Thus, to approximate the process with a least squares error smaller than $\epsilon,$ find the first $n$ for which

$$1 - \epsilon \le 2\sum_{i=1}^n \lambda_i,$$

generate $n$ iid Normal values $Z_1,Z_2,\ldots, Z_n,$ and set $N_i = \sqrt{\lambda_i} Z_i.$ Roughly, to improve the precision from $\epsilon$ to $\epsilon/C$ (with $C\ge 1$) you will need $C$ times as many terms. (An excellent approximation for $n$ is $0.2/\epsilon.$)

Here is an example of one realization of this process using a common sequence of realized values of $N_i$ with varying levels of precision:

enter image description here

The advantages of this approach are clear: with limited computing time you can generate an approximation of the walk and, given additional time, you can dynamically improve it to supply detail, as illustrated by the progression in this illustration.
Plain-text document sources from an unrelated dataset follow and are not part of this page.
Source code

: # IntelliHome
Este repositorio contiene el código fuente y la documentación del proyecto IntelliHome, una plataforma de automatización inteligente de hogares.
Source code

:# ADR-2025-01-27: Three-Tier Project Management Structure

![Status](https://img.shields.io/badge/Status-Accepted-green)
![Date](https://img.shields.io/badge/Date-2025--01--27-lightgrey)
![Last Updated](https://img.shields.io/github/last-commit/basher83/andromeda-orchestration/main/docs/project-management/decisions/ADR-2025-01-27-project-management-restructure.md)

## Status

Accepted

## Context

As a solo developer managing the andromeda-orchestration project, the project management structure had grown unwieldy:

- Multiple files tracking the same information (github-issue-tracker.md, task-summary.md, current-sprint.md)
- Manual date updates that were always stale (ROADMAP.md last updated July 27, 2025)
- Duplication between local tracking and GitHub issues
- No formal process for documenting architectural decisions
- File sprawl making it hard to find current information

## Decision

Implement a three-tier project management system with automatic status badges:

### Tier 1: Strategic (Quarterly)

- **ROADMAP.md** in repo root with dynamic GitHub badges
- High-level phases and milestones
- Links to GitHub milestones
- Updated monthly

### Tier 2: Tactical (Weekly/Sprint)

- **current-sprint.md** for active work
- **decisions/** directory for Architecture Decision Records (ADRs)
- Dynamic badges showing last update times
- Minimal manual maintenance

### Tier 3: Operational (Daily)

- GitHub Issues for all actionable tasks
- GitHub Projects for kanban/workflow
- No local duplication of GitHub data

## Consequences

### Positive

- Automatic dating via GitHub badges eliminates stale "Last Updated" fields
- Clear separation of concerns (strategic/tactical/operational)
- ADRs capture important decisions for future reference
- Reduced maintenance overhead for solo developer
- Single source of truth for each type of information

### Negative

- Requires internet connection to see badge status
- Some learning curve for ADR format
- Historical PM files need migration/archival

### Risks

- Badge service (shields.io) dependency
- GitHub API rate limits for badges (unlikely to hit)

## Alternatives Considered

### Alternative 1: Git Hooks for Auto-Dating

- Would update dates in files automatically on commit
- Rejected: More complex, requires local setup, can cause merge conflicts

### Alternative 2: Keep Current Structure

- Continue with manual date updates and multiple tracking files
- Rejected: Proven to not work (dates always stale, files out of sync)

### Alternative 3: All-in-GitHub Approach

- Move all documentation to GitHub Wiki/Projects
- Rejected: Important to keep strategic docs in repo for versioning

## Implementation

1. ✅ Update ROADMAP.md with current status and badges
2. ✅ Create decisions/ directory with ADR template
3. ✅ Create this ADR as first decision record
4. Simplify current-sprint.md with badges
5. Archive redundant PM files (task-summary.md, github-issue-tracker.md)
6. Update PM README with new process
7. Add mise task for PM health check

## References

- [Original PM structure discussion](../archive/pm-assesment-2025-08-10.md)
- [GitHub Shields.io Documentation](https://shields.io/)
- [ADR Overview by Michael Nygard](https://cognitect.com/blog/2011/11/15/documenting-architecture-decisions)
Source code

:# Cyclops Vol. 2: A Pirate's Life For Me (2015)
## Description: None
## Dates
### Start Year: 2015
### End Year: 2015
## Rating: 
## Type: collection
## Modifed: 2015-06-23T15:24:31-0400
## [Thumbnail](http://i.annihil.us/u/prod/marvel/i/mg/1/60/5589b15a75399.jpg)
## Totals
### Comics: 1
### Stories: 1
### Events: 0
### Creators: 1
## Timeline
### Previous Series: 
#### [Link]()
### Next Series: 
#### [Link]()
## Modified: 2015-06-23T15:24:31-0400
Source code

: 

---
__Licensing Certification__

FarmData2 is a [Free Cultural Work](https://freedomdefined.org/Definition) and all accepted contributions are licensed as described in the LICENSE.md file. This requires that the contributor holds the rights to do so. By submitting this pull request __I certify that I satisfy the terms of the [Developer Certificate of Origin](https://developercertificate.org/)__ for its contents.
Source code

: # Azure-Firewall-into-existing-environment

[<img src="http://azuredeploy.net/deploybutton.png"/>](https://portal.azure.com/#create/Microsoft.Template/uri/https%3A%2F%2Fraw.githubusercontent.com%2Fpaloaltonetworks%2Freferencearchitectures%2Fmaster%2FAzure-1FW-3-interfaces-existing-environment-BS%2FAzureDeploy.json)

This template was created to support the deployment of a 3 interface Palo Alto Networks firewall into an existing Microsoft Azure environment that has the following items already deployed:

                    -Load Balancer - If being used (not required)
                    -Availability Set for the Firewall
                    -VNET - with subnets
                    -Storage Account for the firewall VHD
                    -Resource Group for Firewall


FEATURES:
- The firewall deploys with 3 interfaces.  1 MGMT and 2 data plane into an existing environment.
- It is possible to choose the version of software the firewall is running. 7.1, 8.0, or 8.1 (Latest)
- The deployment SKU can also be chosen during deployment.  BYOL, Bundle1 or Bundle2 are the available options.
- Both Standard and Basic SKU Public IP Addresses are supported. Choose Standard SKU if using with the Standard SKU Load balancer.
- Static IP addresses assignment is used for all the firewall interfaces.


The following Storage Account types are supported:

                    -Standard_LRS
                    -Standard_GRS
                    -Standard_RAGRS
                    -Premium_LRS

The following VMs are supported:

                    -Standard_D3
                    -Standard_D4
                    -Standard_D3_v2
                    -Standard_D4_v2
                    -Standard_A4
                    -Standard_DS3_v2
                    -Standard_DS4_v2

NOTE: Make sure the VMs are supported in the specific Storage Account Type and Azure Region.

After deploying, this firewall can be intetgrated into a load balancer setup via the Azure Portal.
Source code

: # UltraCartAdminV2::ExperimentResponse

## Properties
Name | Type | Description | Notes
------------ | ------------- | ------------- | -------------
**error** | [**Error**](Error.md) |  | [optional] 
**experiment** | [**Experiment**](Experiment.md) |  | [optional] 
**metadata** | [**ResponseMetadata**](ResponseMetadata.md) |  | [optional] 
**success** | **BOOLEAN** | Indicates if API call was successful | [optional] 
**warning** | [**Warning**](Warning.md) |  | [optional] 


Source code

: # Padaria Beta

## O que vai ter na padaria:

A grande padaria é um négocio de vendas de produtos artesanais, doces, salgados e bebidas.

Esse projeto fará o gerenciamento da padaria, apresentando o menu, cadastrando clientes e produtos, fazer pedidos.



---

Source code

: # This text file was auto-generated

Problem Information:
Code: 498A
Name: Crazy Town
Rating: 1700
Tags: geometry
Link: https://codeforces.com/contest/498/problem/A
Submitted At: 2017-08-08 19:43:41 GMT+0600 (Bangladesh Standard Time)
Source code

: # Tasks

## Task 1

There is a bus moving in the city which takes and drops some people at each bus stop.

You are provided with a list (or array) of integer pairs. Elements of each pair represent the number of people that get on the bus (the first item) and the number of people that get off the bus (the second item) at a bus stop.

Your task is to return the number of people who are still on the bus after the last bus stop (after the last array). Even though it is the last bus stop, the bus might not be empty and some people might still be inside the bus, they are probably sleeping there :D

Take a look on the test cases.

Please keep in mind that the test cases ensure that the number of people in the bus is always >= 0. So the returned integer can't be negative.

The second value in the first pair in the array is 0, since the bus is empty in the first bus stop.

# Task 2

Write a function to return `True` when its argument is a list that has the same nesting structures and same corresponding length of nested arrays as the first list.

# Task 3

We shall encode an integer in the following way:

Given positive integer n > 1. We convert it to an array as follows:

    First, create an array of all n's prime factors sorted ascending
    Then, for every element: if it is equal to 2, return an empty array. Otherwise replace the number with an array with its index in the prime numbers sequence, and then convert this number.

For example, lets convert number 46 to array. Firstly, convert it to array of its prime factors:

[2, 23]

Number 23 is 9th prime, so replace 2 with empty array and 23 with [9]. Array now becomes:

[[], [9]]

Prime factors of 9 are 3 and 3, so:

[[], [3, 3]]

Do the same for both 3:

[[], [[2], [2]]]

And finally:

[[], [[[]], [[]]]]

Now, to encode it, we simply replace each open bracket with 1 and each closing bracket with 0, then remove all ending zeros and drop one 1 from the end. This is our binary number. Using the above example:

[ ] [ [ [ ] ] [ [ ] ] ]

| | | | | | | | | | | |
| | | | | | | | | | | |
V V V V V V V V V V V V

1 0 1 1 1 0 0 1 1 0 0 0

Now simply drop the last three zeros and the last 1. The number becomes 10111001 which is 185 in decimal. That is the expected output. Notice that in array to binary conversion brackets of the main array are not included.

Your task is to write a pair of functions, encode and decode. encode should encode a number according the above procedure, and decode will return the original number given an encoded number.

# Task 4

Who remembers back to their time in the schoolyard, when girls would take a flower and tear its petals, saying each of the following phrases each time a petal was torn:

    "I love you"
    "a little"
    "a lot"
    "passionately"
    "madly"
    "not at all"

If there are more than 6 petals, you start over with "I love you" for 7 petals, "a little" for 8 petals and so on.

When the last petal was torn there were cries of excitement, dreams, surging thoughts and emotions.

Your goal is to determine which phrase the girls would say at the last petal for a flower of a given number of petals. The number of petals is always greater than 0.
Moreover, you can zoom in at will merely by keeping the same realized values of the $N_i$ and computing the sine functions within arbitrarily narrow intervals. (The further you zoom in, though, the more accurate your approximation will need to be.)

The code in R is particularly simple once you have computed the $\lambda_i:$ one line to generate the $N_i$ and another line to compute the sum. See the block of code below following "One realization of the process." It finds $n$ by a simple search, doubling the search length until $n$ is found or the problem is getting too large. Generally you would be fine just rounding $0.2/\epsilon$ up to an integer.

n.max <- 1e4
par(mfrow = c(2,2))
for (eps in c(1e-1, 1e-2, 1e-3, 1e-4, 1e-5)) {
  # 
  # Search for `n`.
  #
  n <- 1
  lambda <- 8/pi^2
  remainder <- 1 - lambda
  while(remainder > eps && n < n.max) {
    i <- seq_len(n) + n
    n <- n + length(i)
    l <- 2/(pi * (i - 1/2))^2
    lambda <- c(lambda, l)
    remainder <- remainder - sum(l)
  }
  if (n > n.max) {
    warning("Intended precision not attained with ", n.max, " terms.")
    break
  }
  Lambda <- cumsum(lambda)
  n <- which.max(Lambda >= 1 - eps)
  lambda <- lambda[1:n]
  Lambda <- Lambda[1:n]
  #
  # One realization of the process.
  #
  set.seed(17)
  N <- rnorm(n) * sqrt(lambda)
  W <- function(t, N) {
    sqrt(2) * colSums(outer(seq_along(N), t, \(i,x) sin((i - 1/2) * pi * x) * N))
  }
  curve(W(t, N), 0, 1, xname = "t", n = 1201, 
        main = bquote(paste(epsilon == .(eps), ", ", n == .(n))))
}
par(mfrow = c(1,1))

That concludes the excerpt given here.